Deirdre McCloskey read Piketty's book.  She might have purchased it.  If she did, her purchase clearly doesn't count as an endorsement of his ideas.  She strongly disagrees with his ideas.  This means that she wouldn't make a donation to help improve their social standing.

So as far as determining the true social importance of ideas/individuals... the bee market would be far more trustworthy than the book market.

I suppose "bee market" probably isn't the best term.  I'm not referring to the buying and selling of bees.  The context should have made that obvious.  But without the proper context, the term "bee market" might cause a bit of confusion.  Then again, just how much discussion is there about the buying and selling of bees anyways?

Just in case you haven't read my post about Evonomics, I use the term "bee market" because bees spend their precious calories in order to signal the importance/profitability/value/relevance of flower patches.  The longer and harder a bee dances, the more calories it burns, the more important the flower patch.  The bees don't buy a valuable flower patch.  They spend their calories to help direct more attention to it.  It's essentially crowdfunded advertising.

The efficient allocation of society's attention depends on knowing the social importance of things.  Right now we don't really know the true social importance of Buchanan and his ideas.  We know that he produced many books and even more papers.  We know that he won a Nobel prize.  But we certainly have no idea how society would divide its donations between all the Nobel prize winners.  Therefore, we don't know the true social importance of Buchanan and his ideas.

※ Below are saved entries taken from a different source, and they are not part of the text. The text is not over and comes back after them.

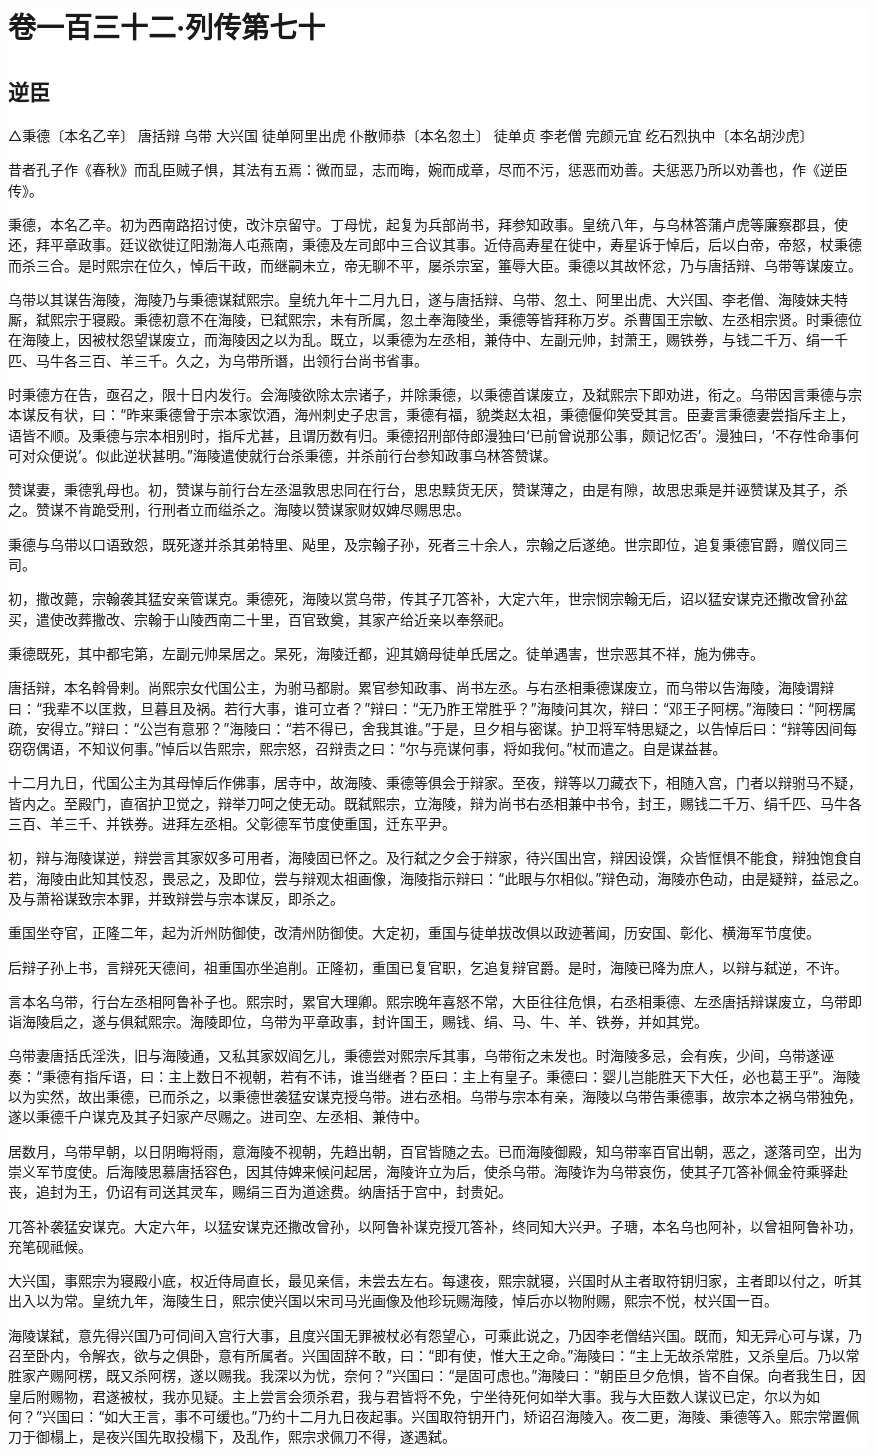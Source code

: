 # 卷一百三十二·列传第七十

## 逆臣

△秉德〔本名乙辛〕 唐括辩 乌带 大兴国 徒单阿里出虎 仆散师恭〔本名忽土〕 徒单贞 李老僧 完颜元宜 纥石烈执中〔本名胡沙虎〕

昔者孔子作《春秋》而乱臣贼子惧，其法有五焉：微而显，志而晦，婉而成章，尽而不污，惩恶而劝善。夫惩恶乃所以劝善也，作《逆臣传》。

秉德，本名乙辛。初为西南路招讨使，改汴京留守。丁母忧，起复为兵部尚书，拜参知政事。皇统八年，与乌林答蒲卢虎等廉察郡县，使还，拜平章政事。廷议欲徙辽阳渤海人屯燕南，秉德及左司郎中三合议其事。近侍高寿星在徙中，寿星诉于悼后，后以白帝，帝怒，杖秉德而杀三合。是时熙宗在位久，悼后干政，而继嗣未立，帝无聊不平，屡杀宗室，箠辱大臣。秉德以其故怀忿，乃与唐括辩、乌带等谋废立。

乌带以其谋告海陵，海陵乃与秉德谋弑熙宗。皇统九年十二月九日，遂与唐括辩、乌带、忽土、阿里出虎、大兴国、李老僧、海陵妹夫特厮，弑熙宗于寝殿。秉德初意不在海陵，已弑熙宗，未有所属，忽土奉海陵坐，秉德等皆拜称万岁。杀曹国王宗敏、左丞相宗贤。时秉德位在海陵上，因被杖怨望谋废立，而海陵因之以为乱。既立，以秉德为左丞相，兼侍中、左副元帅，封萧王，赐铁券，与钱二千万、绢一千匹、马牛各三百、羊三千。久之，为乌带所谮，出领行台尚书省事。

时秉德方在告，亟召之，限十日内发行。会海陵欲除太宗诸子，并除秉德，以秉德首谋废立，及弑熙宗下即劝进，衔之。乌带因言秉德与宗本谋反有状，曰：“昨来秉德曾于宗本家饮酒，海州刺史子忠言，秉德有福，貌类赵太祖，秉德偃仰笑受其言。臣妻言秉德妻尝指斥主上，语皆不顺。及秉德与宗本相别时，指斥尤甚，且谓历数有归。秉德招刑部侍郎漫独曰‘已前曾说那公事，颇记忆否’。漫独曰，‘不存性命事何可对众便说’。似此逆状甚明。”海陵遣使就行台杀秉德，并杀前行台参知政事乌林答赞谋。

赞谋妻，秉德乳母也。初，赞谋与前行台左丞温敦思忠同在行台，思忠黩货无厌，赞谋薄之，由是有隙，故思忠乘是并诬赞谋及其子，杀之。赞谋不肯跪受刑，行刑者立而缢杀之。海陵以赞谋家财奴婢尽赐思忠。

秉德与乌带以口语致怨，既死遂并杀其弟特里、飐里，及宗翰子孙，死者三十余人，宗翰之后遂绝。世宗即位，追复秉德官爵，赠仪同三司。

初，撒改薨，宗翰袭其猛安亲管谋克。秉德死，海陵以赏乌带，传其子兀答补，大定六年，世宗悯宗翰无后，诏以猛安谋克还撒改曾孙盆买，遣使改葬撒改、宗翰于山陵西南二十里，百官致奠，其家产给近亲以奉祭祀。

秉德既死，其中都宅第，左副元帅杲居之。杲死，海陵迁都，迎其嫡母徒单氏居之。徒单遇害，世宗恶其不祥，施为佛寺。

唐括辩，本名斡骨剌。尚熙宗女代国公主，为驸马都尉。累官参知政事、尚书左丞。与右丞相秉德谋废立，而乌带以告海陵，海陵谓辩曰：“我辈不以匡救，旦暮且及祸。若行大事，谁可立者？”辩曰：“无乃胙王常胜乎？”海陵问其次，辩曰：“邓王子阿楞。”海陵曰：“阿楞属疏，安得立。”辩曰：“公岂有意邪？”海陵曰：“若不得已，舍我其谁。”于是，旦夕相与密谋。护卫将军特思疑之，以告悼后曰：“辩等因间每窃窃偶语，不知议何事。”悼后以告熙宗，熙宗怒，召辩责之曰：“尔与亮谋何事，将如我何。”杖而遣之。自是谋益甚。

十二月九日，代国公主为其母悼后作佛事，居寺中，故海陵、秉德等俱会于辩家。至夜，辩等以刀藏衣下，相随入宫，门者以辩驸马不疑，皆内之。至殿门，直宿护卫觉之，辩举刀呵之使无动。既弑熙宗，立海陵，辩为尚书右丞相兼中书令，封王，赐钱二千万、绢千匹、马牛各三百、羊三千、并铁券。进拜左丞相。父彰德军节度使重国，迁东平尹。

初，辩与海陵谋逆，辩尝言其家奴多可用者，海陵固已怀之。及行弑之夕会于辩家，待兴国出宫，辩因设馔，众皆恇惧不能食，辩独饱食自若，海陵由此知其忮忍，畏忌之，及即位，尝与辩观太祖画像，海陵指示辩曰：“此眼与尔相似。”辩色动，海陵亦色动，由是疑辩，益忌之。及与萧裕谋致宗本罪，并致辩尝与宗本谋反，即杀之。

重国坐夺官，正隆二年，起为沂州防御使，改清州防御使。大定初，重国与徒单拔改俱以政迹著闻，历安国、彰化、横海军节度使。

后辩子孙上书，言辩死天德间，祖重国亦坐追削。正隆初，重国已复官职，乞追复辩官爵。是时，海陵已降为庶人，以辩与弑逆，不许。

言本名乌带，行台左丞相阿鲁补子也。熙宗时，累官大理卿。熙宗晚年喜怒不常，大臣往往危惧，右丞相秉德、左丞唐括辩谋废立，乌带即诣海陵启之，遂与俱弑熙宗。海陵即位，乌带为平章政事，封许国王，赐钱、绢、马、牛、羊、铁券，并如其党。

乌带妻唐括氏淫泆，旧与海陵通，又私其家奴阎乞儿，秉德尝对熙宗斥其事，乌带衔之未发也。时海陵多忌，会有疾，少间，乌带遂诬奏：“秉德有指斥语，曰：主上数日不视朝，若有不讳，谁当继者？臣曰：主上有皇子。秉德曰：婴儿岂能胜天下大任，必也葛王乎”。海陵以为实然，故出秉德，已而杀之，以秉德世袭猛安谋克授乌带。进右丞相。乌带与宗本有亲，海陵以乌带告秉德事，故宗本之祸乌带独免，遂以秉德千户谋克及其子妇家产尽赐之。进司空、左丞相、兼侍中。

居数月，乌带早朝，以日阴晦将雨，意海陵不视朝，先趋出朝，百官皆随之去。已而海陵御殿，知乌带率百官出朝，恶之，遂落司空，出为崇义军节度使。后海陵思慕唐括容色，因其侍婢来候问起居，海陵许立为后，使杀乌带。海陵诈为乌带哀伤，使其子兀答补佩金符乘驿赴丧，追封为王，仍诏有司送其灵车，赐绢三百为道途费。纳唐括于宫中，封贵妃。

兀答补袭猛安谋克。大定六年，以猛安谋克还撒改曾孙，以阿鲁补谋克授兀答补，终同知大兴尹。子瑭，本名乌也阿补，以曾祖阿鲁补功，充笔砚祗候。

大兴国，事熙宗为寝殿小底，权近侍局直长，最见亲信，未尝去左右。每逮夜，熙宗就寝，兴国时从主者取符钥归家，主者即以付之，听其出入以为常。皇统九年，海陵生日，熙宗使兴国以宋司马光画像及他珍玩赐海陵，悼后亦以物附赐，熙宗不悦，杖兴国一百。

海陵谋弑，意先得兴国乃可伺间入宫行大事，且度兴国无罪被杖必有怨望心，可乘此说之，乃因李老僧结兴国。既而，知无异心可与谋，乃召至卧内，令解衣，欲与之俱卧，意有所属者。兴国固辞不敢，曰：“即有使，惟大王之命。”海陵曰：“主上无故杀常胜，又杀皇后。乃以常胜家产赐阿楞，既又杀阿楞，遂以赐我。我深以为忧，奈何？”兴国曰：“是固可虑也。”海陵曰：“朝臣旦夕危惧，皆不自保。向者我生日，因皇后附赐物，君遂被杖，我亦见疑。主上尝言会须杀君，我与君皆将不免，宁坐待死何如举大事。我与大臣数人谋议已定，尔以为如何？”兴国曰：“如大王言，事不可缓也。”乃约十二月九日夜起事。兴国取符钥开门，矫诏召海陵入。夜二更，海陵、秉德等入。熙宗常置佩刀于御榻上，是夜兴国先取投榻下，及乱作，熙宗求佩刀不得，遂遇弑。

From my perspective, MacLean made quite a few mistakes.  But her target choice was not one of them.  Buchanan is an intellectual beast.  Right now it's pretty much her versus him.  It's a one-on-one fight.  Should it be?  I don't think so.  I think it should be a many-on-one fight.  All the liberals in the world should attack Buchanan.  It's a numbers game.  The more liberals that attack him, the greater the chances that the modern day equivalent of a shepherd will use the intellectual equivalent of a slingshot to defeat him.

However, it's entirely possible that my perspective is wrong.  Maybe I'm overestimating Buchanan's importance.  This is why it's so important to correctly determine his social importance.  FEE should give libertarians the opportunity to do so.  Will Quiggin want to participate?  Well I'm not sure if he'd want to donate to FEE.  What's the left equivalent of FEE?  Jacobin?

To be honest, I don't necessarily see Jacobin creating a market anytime soon.  I'd guess that Crooked Timber would do so way before Jacobin.  I was actually rather surprised by what Henry Farrell and Steven Teles wrote about MacLean.  My impression of Farrell is him being way more leftist.  Perhaps he was really balanced by Teles?

The LP already created a market to rank some ideas.  It was an ephemeral market... but I think it's a given that other libertarian organizations will start to create bee markets.  Hopefully they'll do so sooner rather than later.  When they do so, pro-market resources will be far more efficiently allocated.  Leftists will finally appreciate what markets are good for.  Then again, it's entirely possible that I'm overestimating the importance of markets.